* [Your assignment]: Beneath this task are records; tally the lines in them that contain "lapse" and report only the number.

Collected data:
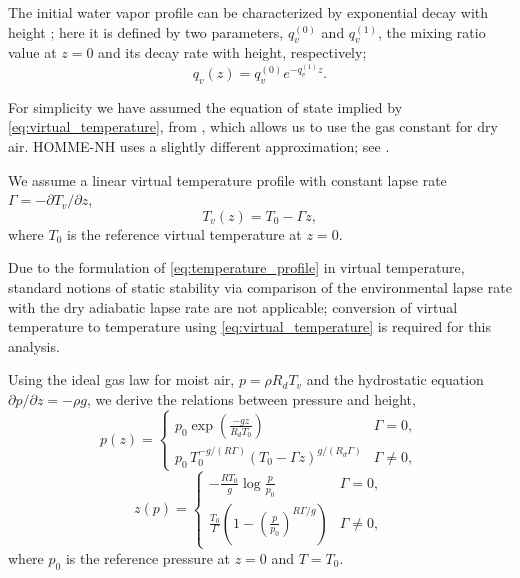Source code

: The initial water vapor profile can be characterized by exponential decay with height \cite{Hashimoto2005,Palchetti2008}; here it is defined by two parameters, $q_v^{(0)}$ and $q_v^{(1)}$, the mixing ratio value at $z=0$ and its decay rate with height, respectively;
\begin{equation}\label{eq:qv_profile}
  q_v(z) = q_v^{(0)}e^{-q_v^{(1)}z}.
\end{equation}

For simplicity we have assumed the equation of state implied by \eqref{eq:virtual_temperature}, from \cite{KlempWilhelmson1978}, which allows us to use the gas constant for dry air.  
   HOMME-NH uses a slightly different approximation; see \cite[sec.~2.3]{Taylor2020}.
   
We assume a linear virtual temperature profile with constant lapse rate $\Gamma = -\partial T_v/\partial z$,
\begin{equation}\label{eq:temperature_profile}
  T_v(z) = T_0 - \Gamma z,
\end{equation}
where $T_0$ is the reference virtual temperature at $z=0$.  

\begin{rem}
  Due to the formulation of \eqref{eq:temperature_profile} in virtual temperature, standard notions of static stability via comparison of the environmental lapse rate with the dry adiabatic lapse rate are not applicable; conversion of virtual temperature to temperature using \eqref{eq:virtual_temperature} is required for this analysis.
\end{rem}

Using the ideal gas law for moist air, $p = \rho R_d T_v$ and the hydrostatic equation $\partial p/\partial z = -\rho g$, we derive the relations between pressure and height,
\begin{equation}\label{eq:hydrostatic_pressure_profile}
  p(z) = \begin{cases}
          p_0\exp\left(\frac{-g z}{R_dT_0}\right) & \Gamma = 0,\\[0.5em]
          p_0\, T_0^{-g/(R\Gamma)}\left(T_0 - \Gamma z\right)^{g/(R_d\Gamma)} & \Gamma \ne 0,
        \end{cases}
\end{equation}
\begin{equation}\label{eq:hydrostatic_height_profile}
  z(p) = \begin{cases}
         -\frac{R T_0}{g}\log\frac{p}{p_0} & \Gamma = 0,\\[0.5em]
         \frac{T_0}{\Gamma}\left(1 - \left(\frac{p}{p_0}\right)^{R\Gamma/g}\right) & \Gamma \ne 0,
       \end{cases}
\end{equation}
where $p_0$ is the reference pressure at $z=0$ and $T=T_0$.

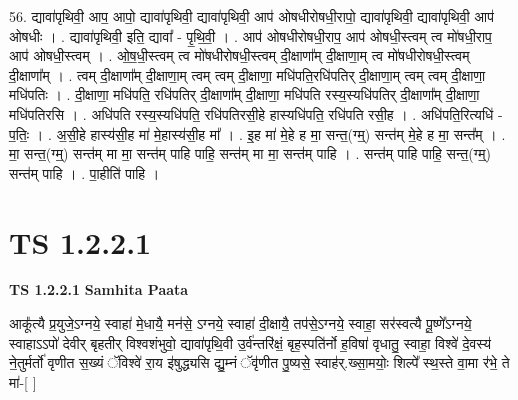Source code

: \documentclass[17pt]{extarticle}
\begin{document}
56. द्यावा॑पृथिवी॒ आप॒ आपो॒ द्यावा॑पृथिवी॒ द्यावा॑पृथिवी॒ आप॑ ओषधीरोषधी॒रापो॒ द्यावा॑पृथिवी॒ द्यावा॑पृथिवी॒ आप॑ ओषधीः । . द्यावा॑पृथिवी॒ इति॒ द्यावा᳚ - पृ॒थि॒वी॒ । . आप॑ ओषधीरोषधी॒राप॒ आप॑ ओषधी॒स्त्वम् त्व मो॑षधी॒राप॒ आप॑ ओषधी॒स्त्वम् । . ओ॒ष॒धी॒स्त्वम् त्व मो॑षधीरोषधी॒स्त्वम् दी॒क्षाणा᳚म् दी॒क्षाणा॒म् त्व मो॑षधीरोषधी॒स्त्वम् दी॒क्षाणा᳚म् । . त्वम् दी॒क्षाणा᳚म् दी॒क्षाणा॒म् त्वम् त्वम् दी॒क्षाणा॒ मधि॑पति॒रधि॑पतिर् दी॒क्षाणा॒म् त्वम् त्वम् दी॒क्षाणा॒ मधि॑पतिः । . दी॒क्षाणा॒ मधि॑पति॒ रधि॑पतिर् दी॒क्षाणा᳚म् दी॒क्षाणा॒ मधि॑पति रस्य॒स्यधि॑पतिर् दी॒क्षाणा᳚म् दी॒क्षाणा॒ मधि॑पतिरसि । . अधि॑पति रस्य॒स्यधि॑पति॒ रधि॑पतिरसी॒हे हास्यधि॑पति॒ रधि॑पति रसी॒ह । . अधि॑पति॒रित्यधि॑ - प॒तिः॒ । . अ॒सी॒हे हास्य॑सी॒ह मा॑ मे॒हास्य॑सी॒ह मा᳚ । . इ॒ह मा॑ मे॒हे ह मा॒ सन्त॒(ग्म्॒) सन्त॑म् मे॒हे ह मा॒ सन्त᳚म् । . मा॒ सन्त॒(ग्म्॒) सन्त॑म् मा मा॒ सन्त॑म् पाहि पाहि॒ सन्त॑म् मा मा॒ सन्त॑म् पाहि । . सन्त॑म् पाहि पाहि॒ सन्त॒(ग्म्॒) सन्त॑म् पाहि । . पा॒हीति॑ पाहि । \newline
\pagebreak
{}
\section*{ TS 1.2.2.1 }

\textbf{TS 1.2.2.1 } \newline
\textbf{Samhita Paata} \newline

आकू᳚त्यै प्र॒युजे॒ऽग्नये॒ स्वाहा॑ मे॒धायै॒ मन॑से॒ ऽग्नये॒ स्वाहा॑ दी॒क्षायै॒ तप॑से॒ऽग्नये॒ स्वाहा॒ सर॑स्वत्यै पू॒ष्णे᳚ऽग्नये॒ स्वाहाऽऽपो॑ देवीर् बृहतीर् विश्वशंभुवो॒ द्यावा॑पृथि॒वी उ॒र्व॑न्तरि॑क्षं॒ बृह॒स्पति॑र्नो ह॒विषा॑ वृधातु॒ स्वाहा॒ विश्वे॑ दे॒वस्य॑ ने॒तुर्मर्तो॑ वृणीत स॒ख्यं ॅविश्वे॑ रा॒य इ॑षुद्ध्यसि द्यु॒म्नं ॅवृ॑णीत पु॒ष्यसे॒ स्वाह॑र्.ख्सा॒मयोः॒ शिल्पे᳚ स्थ॒स्ते वा॒मा र॑भे॒ ते मा॑-[ ] \newline
\end{document}
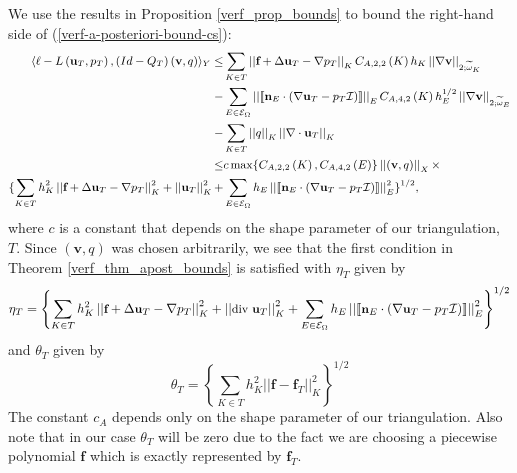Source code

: \documentclass[12pt,a4paper]{article}
\theoremstyle{definition}
\begin{document}
We use the results in Proposition \ref{verf_prop_bounds} to bound the right-hand side of (\ref{verf-a-posteriori-bound-cs}):
\begin{equation}\small
\begin{aligned}\small
\langle \ell -L\left(\textbf{u}_T,p_T\right),\left(Id-Q_T\right)\left(\textbf{v},q\right) \rangle_Y\leq
&\sum_{K\in T}\left|\left|\textbf{f}+\Delta \textbf{u}_T-\nabla p_T \right|\right|_K C_{A,2,2}\left(K\right)h_K \left|\left|\nabla\textbf{v}\right|\right|_{2;\widetilde{\omega}_K}\\
-&\sum_{E\in \mathcal{E}_{\Omega}}\left|\left|\llbracket\textbf{n}_E\cdot\left(\nabla \textbf{u}_T-p_T\mathcal{I}\right)\rrbracket \right|\right|_EC_{A,4,2}\left(K\right)h_E^{1/2} \left|\left|\nabla\textbf{v}\right|\right|_{2;\widetilde{\omega}_E}\\
-&\sum_{K\in T}\left|\left|q\right|\right|_K\left|\left|\nabla \cdot \textbf{u}_T\right|\right|_K\\
\leq &c\max \{C_{A,2,2}\left(K\right),C_{A,4,2}\left(E\right)\}\left|\left|\left(\textbf{v},q\right)\right|\right|_X\times\\ \{\sum_{K\in T}h^2_K\left|\left|\textbf{f}+\Delta \textbf{u}_T-\nabla p_T \right|\right|_K^2+\left|\left|\textbf{u}_T\right|\right|^2_K+&\sum_{E\in \mathcal{E}_{\Omega}}h_E\left|\left|\llbracket\textbf{n}_E\cdot\left(\nabla \textbf{u}_T-p_T\mathcal{I}\right)\rrbracket \right|\right|_E^2 \}^{1/2},
\end{aligned}
\end{equation}
where $c$ is a constant that depends on the shape parameter of our triangulation, $T$.  Since $\left(\textbf{v},q\right)$ was chosen arbitrarily, we see that the first condition in Theorem \ref{verf_thm_apost_bounds} is satisfied with $\eta_T$ given by  
\begin{equation}\small
\eta_T=\left\lbrace \sum_{K\in T}h^2_K\left|\left|\textbf{f}+\Delta \textbf{u}_T-\nabla p_T \right|\right|_K^2+\left|\left|\text{div }\textbf{u}_T\right|\right|^2_K+\sum_{E\in \mathcal{E}_{\Omega}}h_E\left|\left|\llbracket\textbf{n}_E\cdot\left(\nabla \textbf{u}_T-p_T\mathcal{I}\right)\rrbracket \right|\right|_E^2  \right\rbrace ^{1/2}
\end{equation}
and $\theta_T$ given by 
\begin{equation}
\theta_T=\left \lbrace \sum_{K\in T}h^2_K\left|\left|\textbf{f}-\textbf{f}_T\right|\right|^2_K \right \rbrace^{1/2}
\end{equation}
The constant $c_A$ depends only on the shape parameter of our triangulation.  Also note that in our case $\theta_T$ will be zero due to the fact we are choosing a piecewise polynomial $\textbf{f}$ which is exactly represented by $\textbf{f}_T$. 
\end{document}
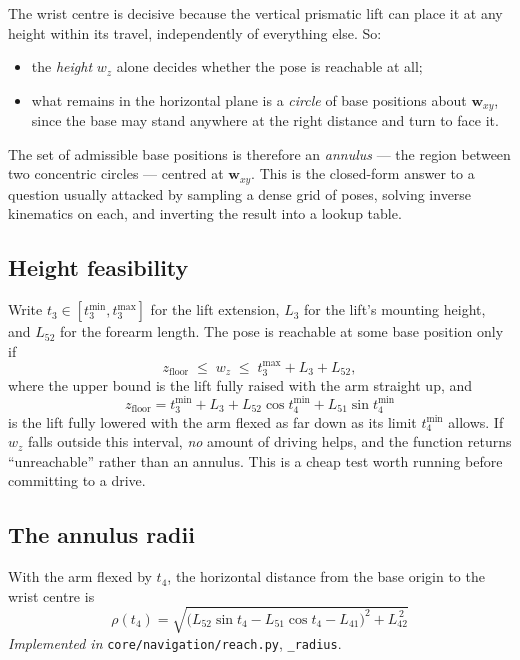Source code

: \documentclass[11pt,a4paper]{article}
\begin{document}
The wrist centre is decisive because the vertical prismatic lift can place it at
any height within its travel, independently of everything else. So:

\begin{itemize}
\item the \emph{height} $w_z$ alone decides whether the pose is reachable at all;
\item what remains in the horizontal plane is a \emph{circle} of base positions
      about $\mathbf{w}_{xy}$, since the base may stand anywhere at the right
      distance and turn to face it.
\end{itemize}

The set of admissible base positions is therefore an \emph{annulus} --- the
region between two concentric circles --- centred at $\mathbf{w}_{xy}$. This is
the closed-form answer to a question usually attacked by sampling a dense grid of
poses, solving inverse kinematics on each, and inverting the result into a
lookup table.

\subsection{Height feasibility}

Write $t_3 \in [t_3^{\min}, t_3^{\max}]$ for the lift extension, $L_3$ for the
lift's mounting height, and $L_{52}$ for the forearm length. The pose is
reachable at some base position only if
\begin{equation}
z_{\text{floor}} \;\le\; w_z \;\le\; t_3^{\max} + L_3 + L_{52},
\end{equation}
where the upper bound is the lift fully raised with the arm straight up, and
\begin{equation}
z_{\text{floor}} = t_3^{\min} + L_3 + L_{52}\cos t_4^{\min} + L_{51}\sin t_4^{\min}
\end{equation}
is the lift fully lowered with the arm flexed as far down as its limit
$t_4^{\min}$ allows. If $w_z$ falls outside this interval, \emph{no} amount of
driving helps, and the function returns ``unreachable'' rather than an annulus.
This is a cheap test worth running before committing to a drive.

\subsection{The annulus radii}

With the arm flexed by $t_4$, the horizontal distance from the base origin to the
wrist centre is
\begin{equation}
\boxed{\;
\rho(t_4) = \sqrt{\big(L_{52}\sin t_4 - L_{51}\cos t_4 - L_{41}\big)^2 + L_{42}^{\,2}} \;}
\label{eq:rho}
\end{equation}
\textit{Implemented in} \texttt{core/navigation/reach.py}, \texttt{\_radius}.
\end{document}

* [Answer to this problem]: 2